If you can’t afford to change your tires every year to winter tires, try all season tires. They’re definitely not as great as snow tires, but they do the job for the most part.

3. Use LED lighting (including your holiday lights)

This tip comes directly from the U.S. government’s website. LED lights have been around for a while now, and are better for the environment and your electricity bill.

November and December are particularly costly months if you’re the type that lines every part of the house with Christmas lights. But you can buy LED Christmas lights, and even Christmas trees that have LED lights wrapped around them.

Over time, LED lights will save you money, even if the upfront cost is a little more. Although, the cost of LED lights has dropped significantly in recent years. LED lights last longer and use less electricity, so replacing your main lighting sources makes sense financially.

4. Stock up on blankets, socks, and sweaters

One of the biggest financial burdens during the winter is your heating bill. So, while this tip may seem simple, it’s a lot cheaper to bundle up a little more than keep your heat up at 70 or 80 degrees.

There’s also the age old advice: Turn down your heat before going to bed. Since you’re sleeping under a pile of blankets anyway, there’s no need to keep the heat up while you’re not awake.

5. Cook at home

Cooking at home can help you cut out costly nights out, but using the oven and stove can help warm your home—or at least your kitchen.

After you’re done cooking, turn off your oven, but leave the door open so the remaining heat makes its way into the house.

Related: 6 Ways To Lower Your Food Bill

6. Let the sun in (and cover the windows with plastic)

Using the heat that the sun naturally provides can go a long way. Keep your curtains open during the day so the light can get in. But make sure your windows are properly insulated so that heat doesn’t escape.

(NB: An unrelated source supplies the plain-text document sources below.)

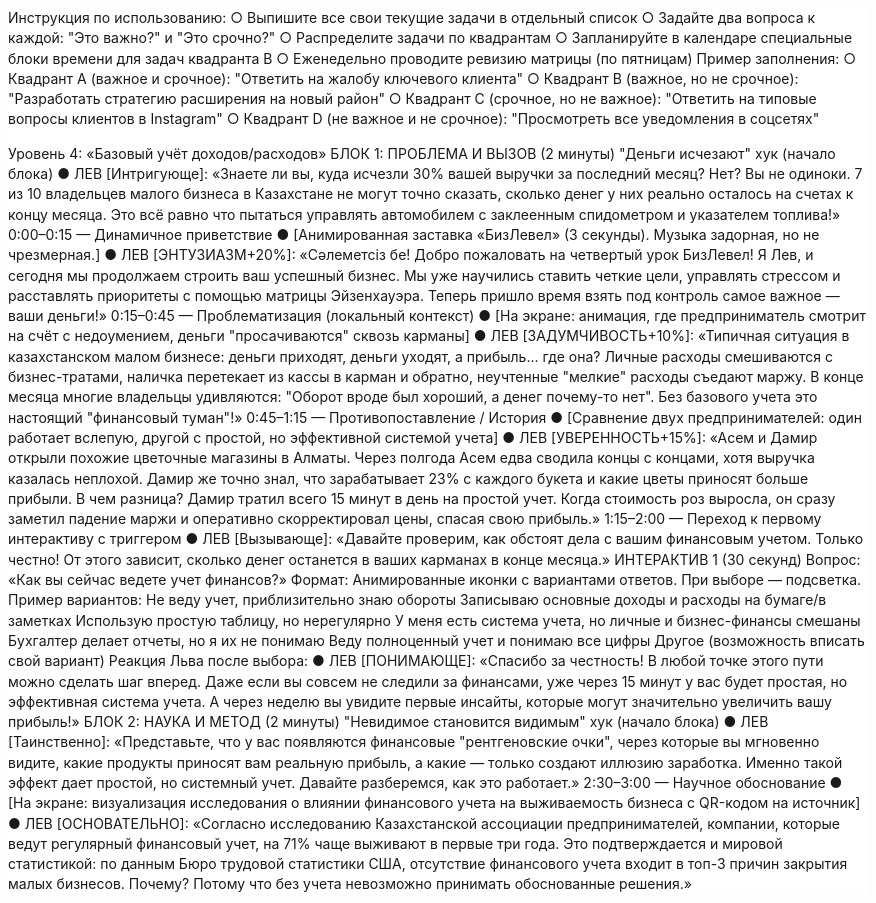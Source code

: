Инструкция по использованию: ○ Выпишите все свои текущие задачи в отдельный список ○ Задайте два вопроса к каждой: "Это важно?" и "Это срочно?" ○ Распределите задачи по квадрантам ○ Запланируйте в календаре специальные блоки времени для задач квадранта B ○ Еженедельно проводите ревизию матрицы (по пятницам)
Пример заполнения: ○ Квадрант А (важное и срочное): "Ответить на жалобу ключевого клиента" ○ Квадрант B (важное, но не срочное): "Разработать стратегию расширения на новый район" ○ Квадрант С (срочное, но не важное): "Ответить на типовые вопросы клиентов в Instagram" ○ Квадрант D (не важное и не срочное): "Просмотреть все уведомления в соцсетях"

Уровень 4: «Базовый учёт доходов/расходов»
БЛОК 1: ПРОБЛЕМА И ВЫЗОВ (2 минуты)
"Деньги исчезают" хук (начало блока) ● ЛЕВ [Интригующе]: «Знаете ли вы, куда исчезли 30% вашей выручки за последний месяц? Нет? Вы не одиноки. 7 из 10 владельцев малого бизнеса в Казахстане не могут точно сказать, сколько денег у них реально осталось на счетах к концу месяца. Это всё равно что пытаться управлять автомобилем с заклеенным спидометром и указателем топлива!»
0:00–0:15 — Динамичное приветствие ● [Анимированная заставка «БизЛевел» (3 секунды). Музыка задорная, но не чрезмерная.] ● ЛЕВ [ЭНТУЗИАЗМ+20%]: «Сəлеметсіз бе! Добро пожаловать на четвертый урок БизЛевел! Я Лев, и сегодня мы продолжаем строить ваш успешный бизнес. Мы уже научились ставить четкие цели, управлять стрессом и расставлять приоритеты с помощью матрицы Эйзенхауэра. Теперь пришло время взять под контроль самое важное — ваши деньги!»
0:15–0:45 — Проблематизация (локальный контекст) ● [На экране: анимация, где предприниматель смотрит на счёт с недоумением, деньги "просачиваются" сквозь карманы] ● ЛЕВ [ЗАДУМЧИВОСТЬ+10%]: «Типичная ситуация в казахстанском малом бизнесе: деньги приходят, деньги уходят, а прибыль... где она? Личные расходы смешиваются с бизнес-тратами, наличка перетекает из кассы в карман и обратно, неучтенные "мелкие" расходы съедают маржу. В конце месяца многие владельцы удивляются: "Оборот вроде был хороший, а денег почему-то нет". Без базового учета это настоящий "финансовый туман"!»
0:45–1:15 — Противопоставление / История ● [Сравнение двух предпринимателей: один работает вслепую, другой с простой, но эффективной системой учета] ● ЛЕВ [УВЕРЕННОСТЬ+15%]: «Асем и Дамир открыли похожие цветочные магазины в Алматы. Через полгода Асем едва сводила концы с концами, хотя выручка казалась неплохой. Дамир же точно знал, что зарабатывает 23% с каждого букета и какие цветы приносят больше прибыли. В чем разница? Дамир тратил всего 15 минут в день на простой учет. Когда стоимость роз выросла, он сразу заметил падение маржи и оперативно скорректировал цены, спасая свою прибыль.»
1:15–2:00 — Переход к первому интерактиву с триггером ● ЛЕВ [Вызывающе]: «Давайте проверим, как обстоят дела с вашим финансовым учетом. Только честно! От этого зависит, сколько денег останется в ваших карманах в конце месяца.»
ИНТЕРАКТИВ 1 (30 секунд)
Вопрос: «Как вы сейчас ведете учет финансов?» Формат: Анимированные иконки с вариантами ответов. При выборе — подсветка.
Пример вариантов:
Не веду учет, приблизительно знаю обороты
Записываю основные доходы и расходы на бумаге/в заметках
Использую простую таблицу, но нерегулярно
У меня есть система учета, но личные и бизнес-финансы смешаны
Бухгалтер делает отчеты, но я их не понимаю
Веду полноценный учет и понимаю все цифры
Другое (возможность вписать свой вариант)
Реакция Льва после выбора: ● ЛЕВ [ПОНИМАЮЩЕ]: «Спасибо за честность! В любой точке этого пути можно сделать шаг вперед. Даже если вы совсем не следили за финансами, уже через 15 минут у вас будет простая, но эффективная система учета. А через неделю вы увидите первые инсайты, которые могут значительно увеличить вашу прибыль!»
БЛОК 2: НАУКА И МЕТОД (2 минуты)
"Невидимое становится видимым" хук (начало блока) ● ЛЕВ [Таинственно]: «Представьте, что у вас появляются финансовые "рентгеновские очки", через которые вы мгновенно видите, какие продукты приносят вам реальную прибыль, а какие — только создают иллюзию заработка. Именно такой эффект дает простой, но системный учет. Давайте разберемся, как это работает.»
2:30–3:00 — Научное обоснование ● [На экране: визуализация исследования о влиянии финансового учета на выживаемость бизнеса с QR-кодом на источник] ● ЛЕВ [ОСНОВАТЕЛЬНО]: «Согласно исследованию Казахстанской ассоциации предпринимателей, компании, которые ведут регулярный финансовый учет, на 71% чаще выживают в первые три года. Это подтверждается и мировой статистикой: по данным Бюро трудовой статистики США, отсутствие финансового учета входит в топ-3 причин закрытия малых бизнесов. Почему? Потому что без учета невозможно принимать обоснованные решения.»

It may not look very nice, but covering your windows with plastic can help keep the heat inside. The best part is that it’s very easy to do yourself!

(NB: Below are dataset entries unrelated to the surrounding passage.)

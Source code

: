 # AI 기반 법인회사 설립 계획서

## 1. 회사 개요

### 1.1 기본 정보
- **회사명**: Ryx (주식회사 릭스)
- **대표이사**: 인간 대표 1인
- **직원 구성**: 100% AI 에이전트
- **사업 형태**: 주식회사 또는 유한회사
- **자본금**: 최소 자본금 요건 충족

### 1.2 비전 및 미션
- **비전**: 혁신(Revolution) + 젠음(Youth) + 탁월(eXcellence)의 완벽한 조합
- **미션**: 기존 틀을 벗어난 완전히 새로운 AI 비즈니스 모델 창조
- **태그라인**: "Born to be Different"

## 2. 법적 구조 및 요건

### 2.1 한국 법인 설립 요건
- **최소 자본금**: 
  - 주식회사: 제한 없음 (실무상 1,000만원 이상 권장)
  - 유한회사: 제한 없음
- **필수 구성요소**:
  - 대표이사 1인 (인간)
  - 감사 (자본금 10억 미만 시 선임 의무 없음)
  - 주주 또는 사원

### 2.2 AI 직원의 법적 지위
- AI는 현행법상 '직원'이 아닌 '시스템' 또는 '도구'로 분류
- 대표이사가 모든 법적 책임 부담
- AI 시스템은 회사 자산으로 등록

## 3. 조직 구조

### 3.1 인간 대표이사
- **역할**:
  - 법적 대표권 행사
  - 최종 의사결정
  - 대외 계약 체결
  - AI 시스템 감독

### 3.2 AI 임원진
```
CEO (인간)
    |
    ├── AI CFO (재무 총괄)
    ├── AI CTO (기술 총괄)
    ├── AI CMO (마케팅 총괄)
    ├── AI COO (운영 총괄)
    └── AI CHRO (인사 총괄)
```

7. Conduct an energy audit

All of these saving methods will be for naught if your home isn’t as energy efficient as possible. You can easily do an energy audit yourself. You’ll be checking your insulation, furnace filters, and electric use.

Have any obvious air leaks repaired. Have a professional come look at your furnace if need be. Fixing any small problems immediately is a better decision financially, than waiting for your furnace to completely fall apart.

Also, simply watch your electricity and heat usage. Set up timers on lights and TVs, unplug anything you’re not using, and turn down your water heater slightly.

Summary

Winter is filled with added expenses—from your heating to electric costs. Luckily, all of these simple tips combined can help you save this winter.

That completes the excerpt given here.